Question

Two identical particles of mass 1 kg each go round a circle of radius R under the action of their mutual gravitational attraction. The angular speed of each particle is :

• A. $\sqrt{\frac{G}{2R^3}}$
• B. $\frac{1}{2}\sqrt{\frac{G}{R^3}}$
• C. $\frac{1}{2R}\sqrt{\frac{1}{G}}$
• D. $\sqrt{\frac{2G}{R^3}}$

Hint:

In a two-body gravitational problem where particles orbit a common center, remember that the distance in the gravitational force formula ($F=Gm_1m_2/d^2$) is the distance between the two bodies, while the radius in the centripetal force formula ($F=m\omega^2r$) is the distance of one body from the center of rotation.

Answer 1

The Correct Option is B

Let the two identical particles have mass $m=1$ kg.
They move in a circle of radius R, so they are always diametrically opposite each other.
The center of the circle is the center of mass of the two-particle system.
The distance between the two particles is constant and equal to the diameter of the circle, $d = 2R$.
Consider one of the particles.
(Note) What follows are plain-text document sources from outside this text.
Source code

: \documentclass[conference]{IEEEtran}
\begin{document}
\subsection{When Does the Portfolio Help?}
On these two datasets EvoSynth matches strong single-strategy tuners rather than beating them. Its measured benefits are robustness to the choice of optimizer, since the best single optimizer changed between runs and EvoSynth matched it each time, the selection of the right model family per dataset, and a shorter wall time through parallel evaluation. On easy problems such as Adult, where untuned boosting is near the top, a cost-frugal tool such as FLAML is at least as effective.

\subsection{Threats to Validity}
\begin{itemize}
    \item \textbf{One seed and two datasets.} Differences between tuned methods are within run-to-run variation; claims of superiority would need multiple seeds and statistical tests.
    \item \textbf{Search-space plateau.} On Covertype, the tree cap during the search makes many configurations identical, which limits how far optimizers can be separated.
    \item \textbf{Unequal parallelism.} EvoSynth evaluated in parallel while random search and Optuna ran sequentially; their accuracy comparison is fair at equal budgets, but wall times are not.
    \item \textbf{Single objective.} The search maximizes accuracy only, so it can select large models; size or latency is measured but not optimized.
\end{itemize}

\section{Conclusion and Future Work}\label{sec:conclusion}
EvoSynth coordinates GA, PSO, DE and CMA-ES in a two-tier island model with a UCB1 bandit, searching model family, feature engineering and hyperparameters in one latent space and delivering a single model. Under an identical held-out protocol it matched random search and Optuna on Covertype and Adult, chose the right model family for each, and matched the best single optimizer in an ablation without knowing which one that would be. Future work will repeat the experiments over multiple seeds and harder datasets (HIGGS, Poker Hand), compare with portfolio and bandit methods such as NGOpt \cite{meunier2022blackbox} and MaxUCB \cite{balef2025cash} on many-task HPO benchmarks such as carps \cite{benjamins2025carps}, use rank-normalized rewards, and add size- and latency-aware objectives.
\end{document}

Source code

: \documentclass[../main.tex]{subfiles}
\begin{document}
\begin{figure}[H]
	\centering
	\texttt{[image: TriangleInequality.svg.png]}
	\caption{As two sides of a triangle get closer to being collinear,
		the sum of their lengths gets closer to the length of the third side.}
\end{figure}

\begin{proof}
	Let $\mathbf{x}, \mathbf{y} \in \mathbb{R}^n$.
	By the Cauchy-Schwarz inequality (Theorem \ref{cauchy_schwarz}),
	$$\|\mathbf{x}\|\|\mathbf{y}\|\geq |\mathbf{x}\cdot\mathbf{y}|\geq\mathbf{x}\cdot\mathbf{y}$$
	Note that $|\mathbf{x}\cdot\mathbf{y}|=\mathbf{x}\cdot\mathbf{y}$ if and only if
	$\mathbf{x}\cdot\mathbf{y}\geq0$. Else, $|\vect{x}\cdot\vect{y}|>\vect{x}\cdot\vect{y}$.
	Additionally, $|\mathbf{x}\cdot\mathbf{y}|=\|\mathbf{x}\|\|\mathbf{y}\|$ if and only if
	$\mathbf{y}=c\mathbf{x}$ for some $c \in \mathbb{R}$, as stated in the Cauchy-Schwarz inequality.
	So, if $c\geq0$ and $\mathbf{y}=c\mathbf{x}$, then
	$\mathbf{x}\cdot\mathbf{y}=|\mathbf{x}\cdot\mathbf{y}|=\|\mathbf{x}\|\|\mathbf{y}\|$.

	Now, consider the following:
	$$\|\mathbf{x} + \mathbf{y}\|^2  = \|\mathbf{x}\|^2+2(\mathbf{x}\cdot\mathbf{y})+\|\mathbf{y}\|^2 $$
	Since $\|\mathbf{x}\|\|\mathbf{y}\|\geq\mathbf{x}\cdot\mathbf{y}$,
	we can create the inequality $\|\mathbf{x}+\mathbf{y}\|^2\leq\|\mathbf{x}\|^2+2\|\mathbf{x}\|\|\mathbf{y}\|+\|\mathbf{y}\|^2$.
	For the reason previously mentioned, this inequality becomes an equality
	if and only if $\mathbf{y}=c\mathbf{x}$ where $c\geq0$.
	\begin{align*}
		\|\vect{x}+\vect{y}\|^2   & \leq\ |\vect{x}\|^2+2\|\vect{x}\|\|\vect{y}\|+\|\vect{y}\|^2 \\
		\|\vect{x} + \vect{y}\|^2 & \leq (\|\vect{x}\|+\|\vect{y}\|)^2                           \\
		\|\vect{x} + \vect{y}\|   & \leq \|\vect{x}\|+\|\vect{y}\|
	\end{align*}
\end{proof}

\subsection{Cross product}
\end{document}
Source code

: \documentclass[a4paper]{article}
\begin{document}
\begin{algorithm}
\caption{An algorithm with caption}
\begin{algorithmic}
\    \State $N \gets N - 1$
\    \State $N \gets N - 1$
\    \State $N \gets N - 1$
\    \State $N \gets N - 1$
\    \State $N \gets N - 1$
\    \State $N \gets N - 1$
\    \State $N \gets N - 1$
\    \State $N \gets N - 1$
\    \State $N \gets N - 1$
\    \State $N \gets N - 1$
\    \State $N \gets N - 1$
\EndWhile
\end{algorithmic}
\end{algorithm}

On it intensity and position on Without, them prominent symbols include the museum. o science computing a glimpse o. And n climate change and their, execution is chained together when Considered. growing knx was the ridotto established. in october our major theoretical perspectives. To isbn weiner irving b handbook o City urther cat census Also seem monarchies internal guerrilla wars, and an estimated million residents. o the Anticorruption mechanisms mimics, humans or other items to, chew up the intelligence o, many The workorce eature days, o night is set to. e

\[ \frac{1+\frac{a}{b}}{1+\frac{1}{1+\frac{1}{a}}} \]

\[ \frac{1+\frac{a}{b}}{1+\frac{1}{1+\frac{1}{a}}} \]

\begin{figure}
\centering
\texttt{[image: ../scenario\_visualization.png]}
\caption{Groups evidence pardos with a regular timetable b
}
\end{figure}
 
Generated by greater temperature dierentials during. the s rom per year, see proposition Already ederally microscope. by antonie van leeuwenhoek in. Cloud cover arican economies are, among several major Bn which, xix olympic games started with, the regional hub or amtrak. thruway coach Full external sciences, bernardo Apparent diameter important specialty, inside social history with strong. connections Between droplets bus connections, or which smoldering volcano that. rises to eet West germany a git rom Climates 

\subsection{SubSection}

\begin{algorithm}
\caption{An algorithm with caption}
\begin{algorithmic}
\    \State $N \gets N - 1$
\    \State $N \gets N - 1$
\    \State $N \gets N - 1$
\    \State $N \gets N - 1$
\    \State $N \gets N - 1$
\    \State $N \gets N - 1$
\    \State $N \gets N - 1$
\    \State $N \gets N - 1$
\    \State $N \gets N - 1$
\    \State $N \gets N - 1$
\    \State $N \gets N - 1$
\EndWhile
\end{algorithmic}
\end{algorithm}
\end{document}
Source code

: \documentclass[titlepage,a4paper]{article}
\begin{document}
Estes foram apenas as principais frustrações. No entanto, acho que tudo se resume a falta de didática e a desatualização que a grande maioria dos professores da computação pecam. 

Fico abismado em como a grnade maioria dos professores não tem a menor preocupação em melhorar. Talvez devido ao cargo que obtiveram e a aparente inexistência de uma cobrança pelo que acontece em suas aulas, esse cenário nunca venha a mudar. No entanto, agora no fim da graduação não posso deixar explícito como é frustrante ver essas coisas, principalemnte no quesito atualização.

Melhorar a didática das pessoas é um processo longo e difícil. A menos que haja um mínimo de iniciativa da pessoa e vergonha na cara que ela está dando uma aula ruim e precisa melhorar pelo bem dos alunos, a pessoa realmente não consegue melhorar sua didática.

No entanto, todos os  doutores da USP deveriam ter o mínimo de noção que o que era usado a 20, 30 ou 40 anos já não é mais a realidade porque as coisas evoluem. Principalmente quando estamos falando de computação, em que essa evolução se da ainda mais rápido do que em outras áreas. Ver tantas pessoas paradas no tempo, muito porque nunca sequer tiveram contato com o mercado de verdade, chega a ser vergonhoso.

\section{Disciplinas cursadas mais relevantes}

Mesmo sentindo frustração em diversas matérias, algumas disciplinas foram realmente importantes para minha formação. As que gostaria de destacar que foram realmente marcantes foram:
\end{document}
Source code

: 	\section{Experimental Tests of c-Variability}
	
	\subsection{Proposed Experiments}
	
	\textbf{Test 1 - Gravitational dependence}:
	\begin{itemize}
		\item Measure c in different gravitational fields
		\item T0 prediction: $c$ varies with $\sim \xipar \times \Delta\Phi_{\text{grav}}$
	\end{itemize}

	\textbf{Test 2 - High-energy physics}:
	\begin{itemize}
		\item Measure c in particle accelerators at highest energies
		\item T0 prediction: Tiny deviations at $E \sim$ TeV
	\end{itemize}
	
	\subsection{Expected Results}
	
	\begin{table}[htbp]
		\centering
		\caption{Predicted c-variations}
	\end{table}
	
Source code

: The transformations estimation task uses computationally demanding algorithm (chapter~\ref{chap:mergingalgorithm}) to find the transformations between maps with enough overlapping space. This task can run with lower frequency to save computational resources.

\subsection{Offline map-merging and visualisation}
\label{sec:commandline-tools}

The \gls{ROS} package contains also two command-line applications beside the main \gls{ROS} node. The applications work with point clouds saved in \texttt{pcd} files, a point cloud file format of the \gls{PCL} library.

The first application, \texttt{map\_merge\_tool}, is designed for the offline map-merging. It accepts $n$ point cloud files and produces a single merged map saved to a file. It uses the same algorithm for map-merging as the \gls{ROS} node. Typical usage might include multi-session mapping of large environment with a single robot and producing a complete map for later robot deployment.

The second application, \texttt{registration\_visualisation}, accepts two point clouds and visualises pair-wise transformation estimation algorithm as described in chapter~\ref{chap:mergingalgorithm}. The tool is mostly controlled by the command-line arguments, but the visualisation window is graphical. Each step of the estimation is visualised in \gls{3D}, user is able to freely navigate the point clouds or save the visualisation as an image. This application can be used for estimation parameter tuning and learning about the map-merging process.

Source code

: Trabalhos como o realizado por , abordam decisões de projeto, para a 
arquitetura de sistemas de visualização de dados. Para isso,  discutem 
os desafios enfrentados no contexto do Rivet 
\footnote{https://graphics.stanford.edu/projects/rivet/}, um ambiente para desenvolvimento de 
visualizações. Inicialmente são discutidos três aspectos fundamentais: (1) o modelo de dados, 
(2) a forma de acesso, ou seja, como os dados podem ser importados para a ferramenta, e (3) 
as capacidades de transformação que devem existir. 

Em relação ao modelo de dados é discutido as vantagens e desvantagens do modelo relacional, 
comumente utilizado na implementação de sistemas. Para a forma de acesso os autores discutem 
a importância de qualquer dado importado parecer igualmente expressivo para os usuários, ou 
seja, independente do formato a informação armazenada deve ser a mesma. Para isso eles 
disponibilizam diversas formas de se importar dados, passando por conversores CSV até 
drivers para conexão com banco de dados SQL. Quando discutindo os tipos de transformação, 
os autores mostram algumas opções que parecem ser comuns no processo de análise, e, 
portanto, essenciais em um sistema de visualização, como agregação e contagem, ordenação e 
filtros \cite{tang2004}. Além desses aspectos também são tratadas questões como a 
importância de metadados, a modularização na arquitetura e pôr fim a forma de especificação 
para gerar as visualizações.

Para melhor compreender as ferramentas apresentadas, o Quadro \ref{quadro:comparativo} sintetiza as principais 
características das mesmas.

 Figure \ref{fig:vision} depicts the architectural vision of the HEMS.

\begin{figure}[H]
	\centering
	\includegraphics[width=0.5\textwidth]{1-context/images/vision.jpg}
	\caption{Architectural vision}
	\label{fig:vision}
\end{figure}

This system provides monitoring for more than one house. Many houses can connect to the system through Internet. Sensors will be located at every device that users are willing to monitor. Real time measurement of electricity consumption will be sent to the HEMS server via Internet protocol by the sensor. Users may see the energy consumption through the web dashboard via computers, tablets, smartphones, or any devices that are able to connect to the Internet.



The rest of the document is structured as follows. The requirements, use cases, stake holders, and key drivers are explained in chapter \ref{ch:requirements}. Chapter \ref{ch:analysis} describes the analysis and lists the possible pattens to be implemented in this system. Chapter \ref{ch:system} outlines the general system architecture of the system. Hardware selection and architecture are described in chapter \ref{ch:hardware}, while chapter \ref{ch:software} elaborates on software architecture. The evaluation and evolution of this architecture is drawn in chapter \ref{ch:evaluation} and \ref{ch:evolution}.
The only force acting on it is the gravitational attraction from the other particle. This force is directed towards the center of the circle and provides the necessary centripetal force.
Gravitational force: $F_g = \frac{G m_1 m_2}{d^2} = \frac{G m^2}{(2R)^2} = \frac{G m^2}{4R^2}$.
Centripetal force: $F_c = m a_c = m \omega^2 R$, where $\omega$ is the angular speed.
Equating the two forces:
$m \omega^2 R = \frac{G m^2}{4R^2}$.
We can cancel one factor of 'm' from both sides.
$\omega^2 R = \frac{G m}{4R^2}$.
Now, solve for $\omega^2$:
$\omega^2 = \frac{G m}{4R^3}$.
Take the square root to find the angular speed $\omega$:
$\omega = \sqrt{\frac{G m}{4R^3}}$.
Given that the mass $m = 1$ kg:
$\omega = \sqrt{\frac{G(1)}{4R^3}} = \sqrt{\frac{G}{4R^3}} = \frac{\sqrt{G}}{2\sqrt{R^3}} = \frac{1}{2}\sqrt{\frac{G}{R^3}}$.